Material to process |
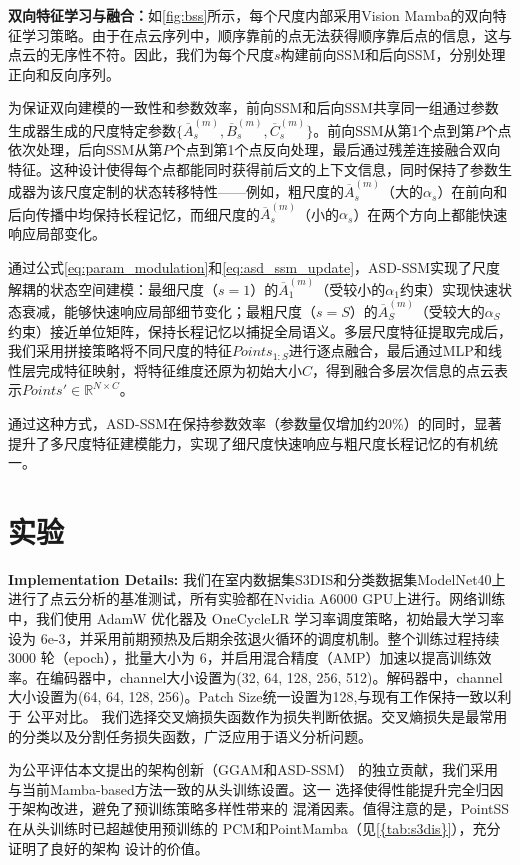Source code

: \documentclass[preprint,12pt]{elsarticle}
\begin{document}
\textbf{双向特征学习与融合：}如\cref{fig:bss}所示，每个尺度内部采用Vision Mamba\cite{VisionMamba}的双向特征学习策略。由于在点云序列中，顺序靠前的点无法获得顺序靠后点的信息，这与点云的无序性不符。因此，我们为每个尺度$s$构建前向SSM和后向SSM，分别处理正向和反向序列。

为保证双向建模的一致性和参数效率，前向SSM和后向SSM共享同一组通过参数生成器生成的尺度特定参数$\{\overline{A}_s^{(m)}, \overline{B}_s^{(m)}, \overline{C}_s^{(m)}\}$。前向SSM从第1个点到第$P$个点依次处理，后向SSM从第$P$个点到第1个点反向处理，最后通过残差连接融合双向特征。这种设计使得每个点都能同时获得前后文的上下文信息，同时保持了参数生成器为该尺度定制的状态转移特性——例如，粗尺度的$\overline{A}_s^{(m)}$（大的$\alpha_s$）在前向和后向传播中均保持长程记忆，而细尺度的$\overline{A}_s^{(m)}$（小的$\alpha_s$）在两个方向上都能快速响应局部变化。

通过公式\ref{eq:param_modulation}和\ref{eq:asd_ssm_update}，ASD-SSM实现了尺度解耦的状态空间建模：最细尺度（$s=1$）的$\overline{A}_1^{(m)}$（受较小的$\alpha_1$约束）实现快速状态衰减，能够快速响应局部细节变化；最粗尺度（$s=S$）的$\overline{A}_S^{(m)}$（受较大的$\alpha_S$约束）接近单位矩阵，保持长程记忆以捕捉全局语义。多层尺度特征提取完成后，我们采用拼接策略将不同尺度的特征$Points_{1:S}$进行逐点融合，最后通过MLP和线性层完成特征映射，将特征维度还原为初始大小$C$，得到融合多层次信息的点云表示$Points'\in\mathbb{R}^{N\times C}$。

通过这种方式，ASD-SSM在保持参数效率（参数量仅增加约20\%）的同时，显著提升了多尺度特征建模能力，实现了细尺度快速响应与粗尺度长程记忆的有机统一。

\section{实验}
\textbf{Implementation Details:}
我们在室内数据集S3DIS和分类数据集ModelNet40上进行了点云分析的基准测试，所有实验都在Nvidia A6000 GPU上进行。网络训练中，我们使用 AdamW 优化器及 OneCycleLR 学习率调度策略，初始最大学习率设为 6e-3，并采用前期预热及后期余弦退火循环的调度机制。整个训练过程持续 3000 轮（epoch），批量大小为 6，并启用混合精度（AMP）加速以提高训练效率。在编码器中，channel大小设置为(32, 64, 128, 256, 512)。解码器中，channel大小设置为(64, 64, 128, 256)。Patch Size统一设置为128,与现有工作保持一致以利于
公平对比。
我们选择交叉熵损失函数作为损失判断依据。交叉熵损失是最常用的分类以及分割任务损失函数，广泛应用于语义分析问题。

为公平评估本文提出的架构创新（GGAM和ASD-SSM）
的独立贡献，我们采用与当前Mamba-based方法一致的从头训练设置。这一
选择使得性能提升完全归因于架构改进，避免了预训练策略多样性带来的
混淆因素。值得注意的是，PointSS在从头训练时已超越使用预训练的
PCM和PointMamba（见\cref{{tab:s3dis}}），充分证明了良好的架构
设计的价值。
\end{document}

---

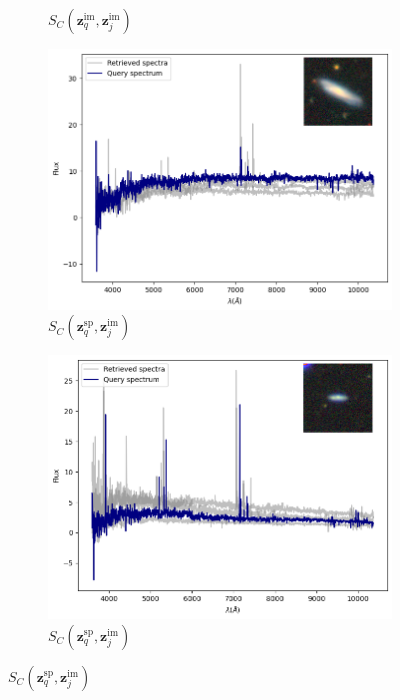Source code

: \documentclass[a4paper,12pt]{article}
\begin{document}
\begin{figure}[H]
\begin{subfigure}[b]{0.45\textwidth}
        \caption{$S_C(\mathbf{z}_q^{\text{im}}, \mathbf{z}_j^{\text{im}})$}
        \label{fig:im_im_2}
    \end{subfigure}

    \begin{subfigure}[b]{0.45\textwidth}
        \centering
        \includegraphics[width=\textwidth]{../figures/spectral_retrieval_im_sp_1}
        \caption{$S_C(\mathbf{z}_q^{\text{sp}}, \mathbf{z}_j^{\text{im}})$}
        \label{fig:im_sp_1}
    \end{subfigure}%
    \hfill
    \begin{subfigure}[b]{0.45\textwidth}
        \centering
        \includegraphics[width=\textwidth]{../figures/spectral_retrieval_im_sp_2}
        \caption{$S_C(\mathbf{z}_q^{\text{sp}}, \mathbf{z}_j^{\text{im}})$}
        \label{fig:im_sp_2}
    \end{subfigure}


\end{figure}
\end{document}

---

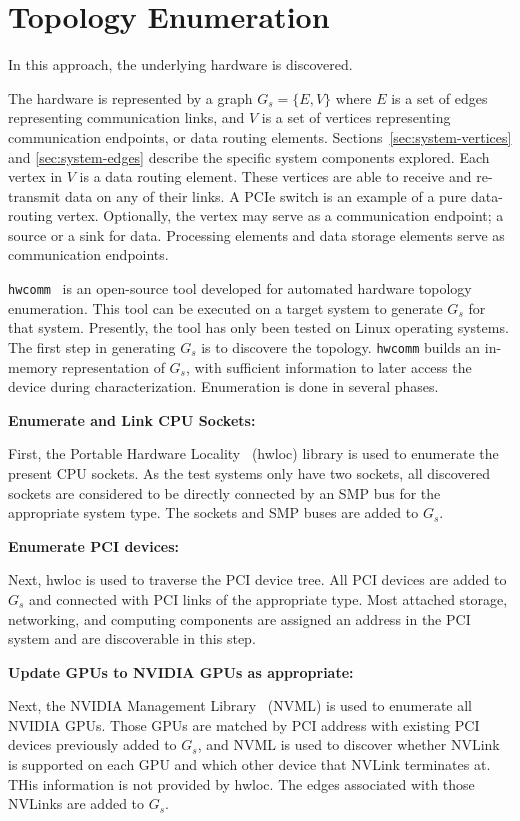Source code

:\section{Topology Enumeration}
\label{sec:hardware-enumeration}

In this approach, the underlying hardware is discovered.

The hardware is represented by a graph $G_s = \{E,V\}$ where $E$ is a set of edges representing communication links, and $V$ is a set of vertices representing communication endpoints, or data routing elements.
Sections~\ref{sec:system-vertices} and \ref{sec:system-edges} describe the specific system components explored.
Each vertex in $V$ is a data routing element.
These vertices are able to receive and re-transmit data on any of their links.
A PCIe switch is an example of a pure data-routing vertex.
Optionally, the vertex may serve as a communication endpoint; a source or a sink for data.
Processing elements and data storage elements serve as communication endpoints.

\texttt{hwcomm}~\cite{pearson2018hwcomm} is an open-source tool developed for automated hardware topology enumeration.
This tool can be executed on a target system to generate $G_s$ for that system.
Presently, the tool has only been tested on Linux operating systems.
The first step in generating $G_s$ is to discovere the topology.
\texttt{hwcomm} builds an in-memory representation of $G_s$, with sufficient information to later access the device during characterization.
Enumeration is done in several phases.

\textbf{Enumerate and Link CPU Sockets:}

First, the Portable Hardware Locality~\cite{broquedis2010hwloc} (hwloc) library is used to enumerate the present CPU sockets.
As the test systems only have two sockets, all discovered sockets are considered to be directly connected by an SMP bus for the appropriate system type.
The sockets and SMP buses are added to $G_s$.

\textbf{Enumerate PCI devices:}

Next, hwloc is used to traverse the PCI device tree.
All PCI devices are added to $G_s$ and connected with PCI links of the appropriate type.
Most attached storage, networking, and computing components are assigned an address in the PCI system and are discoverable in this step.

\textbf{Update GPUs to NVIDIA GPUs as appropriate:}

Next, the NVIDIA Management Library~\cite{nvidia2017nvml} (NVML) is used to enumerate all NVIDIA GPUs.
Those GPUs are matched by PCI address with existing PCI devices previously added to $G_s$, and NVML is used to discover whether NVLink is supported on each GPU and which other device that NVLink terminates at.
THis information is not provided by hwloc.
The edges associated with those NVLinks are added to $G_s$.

Activity | Pull out the lines above in which the word "devices" appears.

Exercise output |
\textbf{Enumerate PCI devices:}
All PCI devices are added to $G_s$ and connected with PCI links of the appropriate type.
Those GPUs are matched by PCI address with existing PCI devices previously added to $G_s$, and NVML is used to discover whether NVLink is supported on each GPU and which other device that NVLink terminates at.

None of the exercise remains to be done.